→ **Work request**:
Among the entries that follow, find the lines containing the string "https" and copy them.

[Opening Input section]

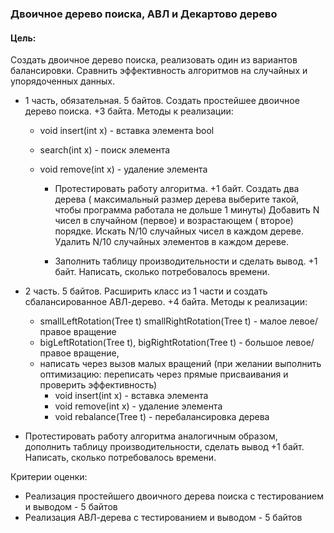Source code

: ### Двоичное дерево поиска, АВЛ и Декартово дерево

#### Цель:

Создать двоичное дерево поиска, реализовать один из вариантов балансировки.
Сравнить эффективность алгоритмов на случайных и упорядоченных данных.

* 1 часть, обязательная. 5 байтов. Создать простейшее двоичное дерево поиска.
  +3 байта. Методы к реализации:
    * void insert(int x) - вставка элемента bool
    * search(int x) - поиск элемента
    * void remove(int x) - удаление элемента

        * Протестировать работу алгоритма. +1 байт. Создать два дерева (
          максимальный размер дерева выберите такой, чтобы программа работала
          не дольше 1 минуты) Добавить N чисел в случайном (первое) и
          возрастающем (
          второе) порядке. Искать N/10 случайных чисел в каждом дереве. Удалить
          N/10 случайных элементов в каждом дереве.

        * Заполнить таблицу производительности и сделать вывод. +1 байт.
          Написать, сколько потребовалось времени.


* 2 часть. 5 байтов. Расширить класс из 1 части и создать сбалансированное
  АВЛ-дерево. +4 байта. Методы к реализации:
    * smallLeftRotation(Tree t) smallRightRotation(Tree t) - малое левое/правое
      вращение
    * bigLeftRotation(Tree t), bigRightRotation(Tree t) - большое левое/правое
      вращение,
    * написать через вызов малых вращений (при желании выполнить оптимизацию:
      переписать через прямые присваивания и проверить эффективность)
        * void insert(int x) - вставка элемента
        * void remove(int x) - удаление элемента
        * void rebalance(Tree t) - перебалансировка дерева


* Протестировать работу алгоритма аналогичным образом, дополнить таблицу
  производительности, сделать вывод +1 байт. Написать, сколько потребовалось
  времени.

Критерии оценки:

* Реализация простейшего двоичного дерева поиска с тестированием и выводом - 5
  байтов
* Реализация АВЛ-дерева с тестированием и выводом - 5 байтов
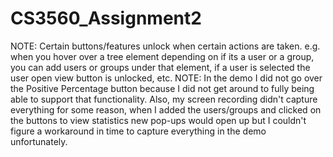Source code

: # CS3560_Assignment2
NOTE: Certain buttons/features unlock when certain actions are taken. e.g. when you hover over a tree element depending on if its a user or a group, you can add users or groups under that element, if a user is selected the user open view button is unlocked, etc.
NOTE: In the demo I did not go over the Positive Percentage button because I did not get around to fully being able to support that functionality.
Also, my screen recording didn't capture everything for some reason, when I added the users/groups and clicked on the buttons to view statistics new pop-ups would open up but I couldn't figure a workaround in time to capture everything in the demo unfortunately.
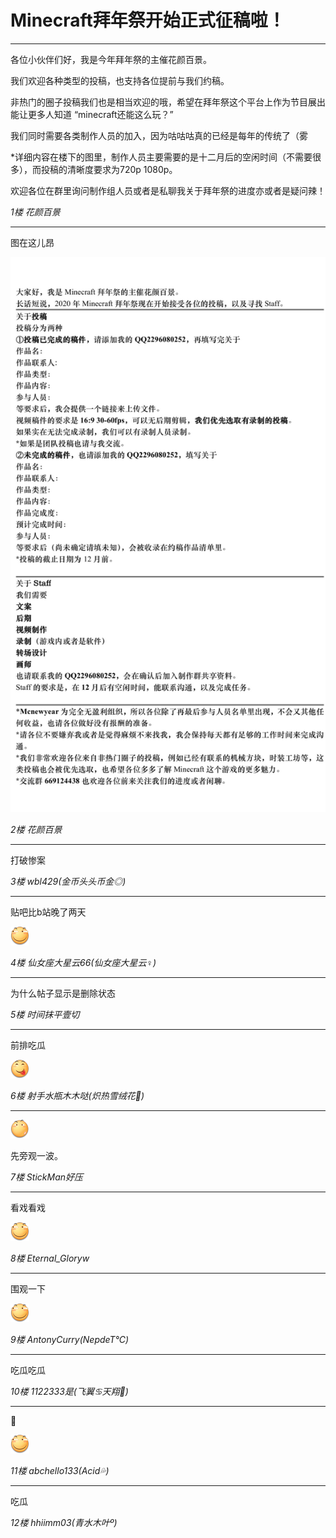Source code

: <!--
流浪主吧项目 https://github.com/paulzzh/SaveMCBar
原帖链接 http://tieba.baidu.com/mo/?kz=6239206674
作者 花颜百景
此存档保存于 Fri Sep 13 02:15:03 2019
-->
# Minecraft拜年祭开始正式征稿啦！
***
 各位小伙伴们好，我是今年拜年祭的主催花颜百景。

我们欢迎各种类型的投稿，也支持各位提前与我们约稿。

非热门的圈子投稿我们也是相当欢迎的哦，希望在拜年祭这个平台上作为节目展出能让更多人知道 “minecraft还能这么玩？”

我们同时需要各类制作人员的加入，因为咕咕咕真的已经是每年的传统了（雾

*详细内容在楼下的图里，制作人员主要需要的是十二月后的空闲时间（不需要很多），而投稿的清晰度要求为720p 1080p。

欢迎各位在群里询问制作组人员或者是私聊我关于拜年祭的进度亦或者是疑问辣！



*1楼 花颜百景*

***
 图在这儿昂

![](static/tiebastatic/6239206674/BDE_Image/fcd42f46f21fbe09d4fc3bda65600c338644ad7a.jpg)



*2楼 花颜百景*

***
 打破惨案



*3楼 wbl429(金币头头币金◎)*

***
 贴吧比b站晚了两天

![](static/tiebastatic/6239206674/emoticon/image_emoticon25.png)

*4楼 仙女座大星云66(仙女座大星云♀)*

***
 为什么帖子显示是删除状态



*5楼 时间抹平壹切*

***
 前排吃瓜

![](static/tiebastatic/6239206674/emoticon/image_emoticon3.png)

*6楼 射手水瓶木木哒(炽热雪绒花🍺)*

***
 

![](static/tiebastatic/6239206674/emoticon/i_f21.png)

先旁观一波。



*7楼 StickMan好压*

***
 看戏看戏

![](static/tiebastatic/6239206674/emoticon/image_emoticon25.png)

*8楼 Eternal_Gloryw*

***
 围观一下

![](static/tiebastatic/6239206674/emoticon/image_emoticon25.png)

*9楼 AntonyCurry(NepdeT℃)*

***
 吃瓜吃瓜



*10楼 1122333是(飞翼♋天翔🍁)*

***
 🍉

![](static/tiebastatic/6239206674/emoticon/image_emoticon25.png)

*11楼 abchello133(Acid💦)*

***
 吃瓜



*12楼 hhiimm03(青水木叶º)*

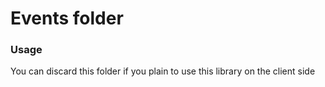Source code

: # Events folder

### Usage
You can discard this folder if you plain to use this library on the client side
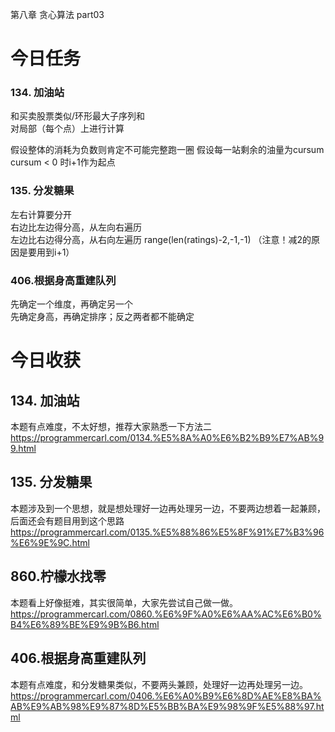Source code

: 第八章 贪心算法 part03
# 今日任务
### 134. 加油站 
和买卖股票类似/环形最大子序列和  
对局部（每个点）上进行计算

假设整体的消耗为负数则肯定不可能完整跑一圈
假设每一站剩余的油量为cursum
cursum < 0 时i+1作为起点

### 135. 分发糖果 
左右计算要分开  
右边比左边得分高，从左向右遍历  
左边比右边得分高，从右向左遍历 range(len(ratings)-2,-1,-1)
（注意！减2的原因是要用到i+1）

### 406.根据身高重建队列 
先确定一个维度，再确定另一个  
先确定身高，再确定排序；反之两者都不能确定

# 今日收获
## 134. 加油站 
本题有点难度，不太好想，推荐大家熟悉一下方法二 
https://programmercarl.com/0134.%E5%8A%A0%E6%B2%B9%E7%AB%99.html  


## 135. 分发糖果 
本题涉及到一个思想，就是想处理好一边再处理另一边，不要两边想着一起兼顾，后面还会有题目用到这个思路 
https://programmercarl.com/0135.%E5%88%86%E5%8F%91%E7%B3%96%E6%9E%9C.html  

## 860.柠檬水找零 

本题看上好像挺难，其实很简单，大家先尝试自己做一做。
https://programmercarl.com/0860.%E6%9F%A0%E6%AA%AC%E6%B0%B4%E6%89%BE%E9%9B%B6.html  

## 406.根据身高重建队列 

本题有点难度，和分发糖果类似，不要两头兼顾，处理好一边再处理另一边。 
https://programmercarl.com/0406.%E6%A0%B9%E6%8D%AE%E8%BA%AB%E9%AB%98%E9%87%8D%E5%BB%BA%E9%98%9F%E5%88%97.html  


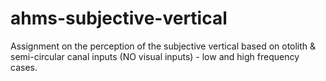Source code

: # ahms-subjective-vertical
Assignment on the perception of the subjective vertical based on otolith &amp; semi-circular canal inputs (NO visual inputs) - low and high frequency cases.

[Closing Input section]

→ **Reply**:
流浪主吧项目 https://github.com/paulzzh/SaveMCBar
https://programmercarl.com/0134.%E5%8A%A0%E6%B2%B9%E7%AB%99.html  
https://programmercarl.com/0135.%E5%88%86%E5%8F%91%E7%B3%96%E6%9E%9C.html  
https://programmercarl.com/0860.%E6%9F%A0%E6%AA%AC%E6%B0%B4%E6%89%BE%E9%9B%B6.html  
https://programmercarl.com/0406.%E6%A0%B9%E6%8D%AE%E8%BA%AB%E9%AB%98%E9%87%8D%E5%BB%BA%E9%98%9F%E5%88%97.html  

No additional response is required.